All inspection records must include, at a minimum, the following 
information:
    (i) The date of the inspection;
    (ii) The findings of the inspection;
    (iii) Any adjustments or repairs made as a result of the 
inspections, and the date of the adjustment or repair; and
    (iv) The inspector's name and signature.
    (b) Each owner or operator must keep all records required by this 
section onsite at the facility or at the location that has day-to-day 
operational control over the facility and must make the records 
available to the EPA upon request.
    (c) Each owner or operator must retain all records required by this 
section for a period of at least five (5) years from the date the 
record was created.


Sec.  49.4168  Notification and reporting requirements.

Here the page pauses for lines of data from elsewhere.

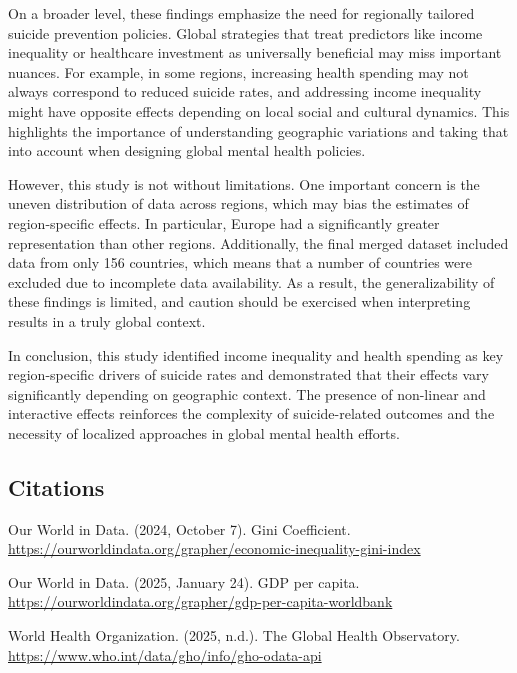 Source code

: \documentclass[
]{article}
\begin{document}
On a broader level, these findings emphasize the need for regionally
tailored suicide prevention policies. Global strategies that treat
predictors like income inequality or healthcare investment as
universally beneficial may miss important nuances. For example, in some
regions, increasing health spending may not always correspond to reduced
suicide rates, and addressing income inequality might have opposite
effects depending on local social and cultural dynamics. This highlights
the importance of understanding geographic variations and taking that
into account when designing global mental health policies.

However, this study is not without limitations. One important concern is
the uneven distribution of data across regions, which may bias the
estimates of region-specific effects. In particular, Europe had a
significantly greater representation than other regions. Additionally,
the final merged dataset included data from only 156 countries, which
means that a number of countries were excluded due to incomplete data
availability. As a result, the generalizability of these findings is
limited, and caution should be exercised when interpreting results in a
truly global context.

In conclusion, this study identified income inequality and health
spending as key region-specific drivers of suicide rates and
demonstrated that their effects vary significantly depending on
geographic context. The presence of non-linear and interactive effects
reinforces the complexity of suicide-related outcomes and the necessity
of localized approaches in global mental health efforts.

\newpage

\subsection{Citations}\label{citations}

Our World in Data. (2024, October 7). Gini Coefficient.
\url{https://ourworldindata.org/grapher/economic-inequality-gini-index}

Our World in Data. (2025, January 24). GDP per capita.
\url{https://ourworldindata.org/grapher/gdp-per-capita-worldbank}

World Health Organization. (2025, n.d.). The Global Health Observatory.
\url{https://www.who.int/data/gho/info/gho-odata-api}
\end{document}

    (a) Each owner or operator must submit any documents required under 
this section to: U.S. Environmental Protection Agency, Region 8 Office 
of Enforcement, Compliance & Environmental Justice, Air Toxics and 
Technical Enforcement Program, 8ENF-AT, 1595 Wynkoop Street, Denver, 
Colorado 80202. Documents may be submitted electronically to 
r8airreportenforcement@epa.gov.
    (b) Each owner and operator must submit an annual report containing 
the information specified in paragraphs (b)(1) through (4) of this 
section. Each annual report is due August 15th every year and must 
cover all information for the previous calendar year. The initial 
report must cover the cumulative information for that year. If you own 
or operate more than one oil and natural gas production facility, you 
may submit one report for multiple oil and natural gas production 
facilities provided the report contains all of the information required 
as specified in paragraphs (b)(1) through (4) of this section. Annual 
reports may coincide with title V reports as long as all the required 
elements of the annual report are included. The EPA may approve a 
common schedule on which reports required by Sec. Sec.  49.4161 through 
49.4168 may be submitted as long as the schedule does not extend the 
reporting period.
    (1) The company name and the address of the oil and natural gas 
production facility or facilities.
    (2) An identification of each oil and natural gas production 
facility being included in the annual report.

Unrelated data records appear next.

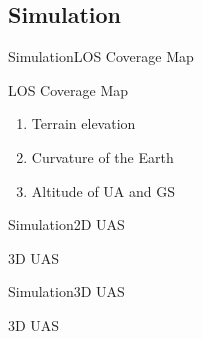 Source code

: \subsection{Simulation}

\begin{frame}{Simulation}{LOS Coverage Map}

  \begin{block}{LOS Coverage Map}
	  \begin{enumerate}
	  	\item Terrain elevation
	  	\item Curvature of the Earth
	  	\item Altitude of UA and GS
	  \end{enumerate}
  \end{block}
  

\end{frame}

\begin{frame}{Simulation}{2D UAS}

  \begin{block}{3D UAS}

  \end{block}

\end{frame}

\begin{frame}{Simulation}{3D UAS}

  \begin{block}{3D UAS}

  \end{block}

\end{frame} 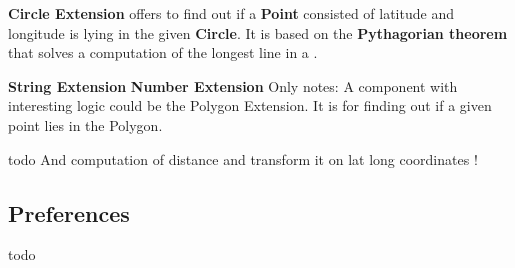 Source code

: \textbf{Circle Extension} offers to find out if a \textbf{Point}\cite{} consisted of latitude and longitude is lying in the given \textbf{Circle}\cite{}.
It is based on the \textbf{Pythagorian theorem} that solves a computation of the longest line in a .

\textbf{String Extension}
\textbf{Number Extension}
Only notes:
A component with interesting logic could be the Polygon Extension.
It is for finding out if a given point lies in the Polygon.

todo
And computation of distance and transform it on lat long coordinates !

\subsection{Preferences}\label{subsec:preferences}
todo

    (3) The beginning and ending dates of the reporting period.
    (4) For each oil and natural gas production facility, the 
information in paragraphs (b)(4)(i) through (iv) of this section.
    (i) A summary of all required records identifying each oil and 
natural gas well completion or recompletion operation for each oil and 
natural gas production facility conducted during the reporting period;
    (ii) An identification of the first date of production for each oil 
and natural gas well at each oil and natural gas production facility 
that commenced production during the reporting period; and
    (iii) A summary of cases where construction or operation was not 
performed in compliance with the requirements specified in Sec.  
49.4164, Sec.  49.4165, or Sec.  49.4166 for each oil and natural gas 
well at each oil and natural gas production facility, and the 
corrective measures taken.
    (iv) A certification by a responsible official of truth, accuracy 
and completeness. This certification shall state that, based on 
information and belief formed after reasonable inquiry, the statements 
and information in the document are true, accurate and complete.